Jim,

I have done exactly the same thing you described below, by adding debugging code, forgetting to find/remove all of it, and then running into "headers already sent" issues. On the proposal page below, in a comment, I proposed a variation that solves this type of problem, and even allows such debugging comments to remain in production ZF code (not everywhere, but most places) without causing problems.

http://framework.zend.com/wiki/display/ZFPROP/Zend_Controller_Response+output+buffering

Cheers,
Gavin

P.S. I am cross-posting since this use case appears relevant to the Controller proposal above.

Jim Scherer wrote:
Gavin,

Thank you. I know understand what was happening on my production machine.
Why "some sort of echo?" In this case I was adding caching to my
application. I had not used it before, so I placed an echo for "$auth cache
created" into my code. During development I find it helpful. In this case,
with a cache set to have a life of two hours, it threw me for a loop. Every
once in a while (each time the cache needed to be refreshed) I ran into this
error that I couldn't replicate, or at least that I couldn't replicate for
another two hours. This isn't something I plan on doing in a production
environment, so this solves my problem.

I'll haven't yet invested the time to learn about exception handling. This
seems like something I'd throw into a log file rather then displaying on the
screen.

Jim

GavinZend wrote:
Hi Jim,

Ok, in your case the "headers already sent" message seems unrelated to Zend_Session.

Since _redirect() adds a "Location" HTTP header to the response object, and, by default, sends the HTTP headers in the response object before exit()'ing, why use "some sort of echo"
before calling $this->_redirect()?

The headers_sent() function can be used to help precisely locate accidental output sent before the headers:
http://www.php.net/headers_sent

Cheers,
Gavin

Jim Scherer wrote:
I am using 8.0, not sure what revision but I updated it within the last
three
days. My error occurs from a $this->_redirect('/') in my
AuthorizeController
(Zend_Controller_Action). It only occurs if I have done some sort of echo
anytime previous to the $this->_redirect('/'). If I'm not performing a
$this->_rediect('/') the echo doesn't seem to matter.

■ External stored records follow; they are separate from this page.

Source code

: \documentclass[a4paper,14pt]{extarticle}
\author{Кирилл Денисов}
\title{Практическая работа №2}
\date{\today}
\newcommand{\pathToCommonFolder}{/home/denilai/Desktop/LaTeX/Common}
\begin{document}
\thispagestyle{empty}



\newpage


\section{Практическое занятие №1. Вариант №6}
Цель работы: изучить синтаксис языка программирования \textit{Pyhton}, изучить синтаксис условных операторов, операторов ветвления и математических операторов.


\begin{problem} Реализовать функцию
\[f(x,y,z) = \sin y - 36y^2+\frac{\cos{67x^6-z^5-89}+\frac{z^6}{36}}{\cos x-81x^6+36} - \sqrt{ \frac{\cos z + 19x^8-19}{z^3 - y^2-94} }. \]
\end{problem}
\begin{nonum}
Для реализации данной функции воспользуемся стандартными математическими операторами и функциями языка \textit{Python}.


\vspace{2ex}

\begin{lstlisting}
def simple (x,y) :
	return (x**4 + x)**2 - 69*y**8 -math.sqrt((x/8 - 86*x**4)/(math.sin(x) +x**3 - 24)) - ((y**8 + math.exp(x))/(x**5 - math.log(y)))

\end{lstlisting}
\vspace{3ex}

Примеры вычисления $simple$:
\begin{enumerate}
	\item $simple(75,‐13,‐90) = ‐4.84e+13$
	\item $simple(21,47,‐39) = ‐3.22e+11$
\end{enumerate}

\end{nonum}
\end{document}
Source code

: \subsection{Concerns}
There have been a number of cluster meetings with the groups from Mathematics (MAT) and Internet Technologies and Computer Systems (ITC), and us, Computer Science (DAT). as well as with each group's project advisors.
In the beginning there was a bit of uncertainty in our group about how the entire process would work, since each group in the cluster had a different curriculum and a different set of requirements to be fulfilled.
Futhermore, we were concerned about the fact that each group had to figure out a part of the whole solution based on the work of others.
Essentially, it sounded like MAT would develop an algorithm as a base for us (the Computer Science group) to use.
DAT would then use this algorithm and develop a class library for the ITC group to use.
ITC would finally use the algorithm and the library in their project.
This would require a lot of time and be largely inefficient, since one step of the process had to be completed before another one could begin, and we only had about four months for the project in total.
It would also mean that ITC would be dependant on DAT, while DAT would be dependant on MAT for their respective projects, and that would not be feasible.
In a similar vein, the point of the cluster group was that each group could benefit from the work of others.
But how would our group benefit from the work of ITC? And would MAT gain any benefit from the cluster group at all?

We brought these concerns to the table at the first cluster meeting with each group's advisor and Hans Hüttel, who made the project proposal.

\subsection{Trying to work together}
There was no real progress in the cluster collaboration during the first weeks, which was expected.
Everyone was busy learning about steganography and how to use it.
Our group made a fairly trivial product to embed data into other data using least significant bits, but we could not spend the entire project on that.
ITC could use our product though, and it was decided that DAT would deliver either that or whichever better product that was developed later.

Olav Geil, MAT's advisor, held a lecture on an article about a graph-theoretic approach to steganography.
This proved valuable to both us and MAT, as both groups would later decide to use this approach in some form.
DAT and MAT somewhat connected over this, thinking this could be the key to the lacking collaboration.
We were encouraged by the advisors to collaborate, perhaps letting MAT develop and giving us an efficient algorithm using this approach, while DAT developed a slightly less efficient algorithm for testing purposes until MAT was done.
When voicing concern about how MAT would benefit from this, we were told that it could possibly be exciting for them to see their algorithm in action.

Hopefully that
helps.

Jim
PHP/Linux/Apache/etc


GavinZend wrote:
There are several possible reasons for this, including both Zend_Session related and non-ZF related.
Which version of the ZF are you using?
Which method/function call is the immediate cause of the "Cannot modify" message?

Cheers,
Gavin

Jim Scherer wrote:
Hi,

I've been getting the 'Cannot modify header information - headers
already
sent ' on my hosted server for the last couple of days but not on a
local
server, and for the life of me couldn't figure out why. At least now I
understand why I get it on one and not the other.  I also get mine
during
authentication. I recently added caching to my application and thought
that
it somehow was related, but I wasn't able to pinpoint it. Hopefully
someone
knows what is going on. Thanks for the post, this was bothering me.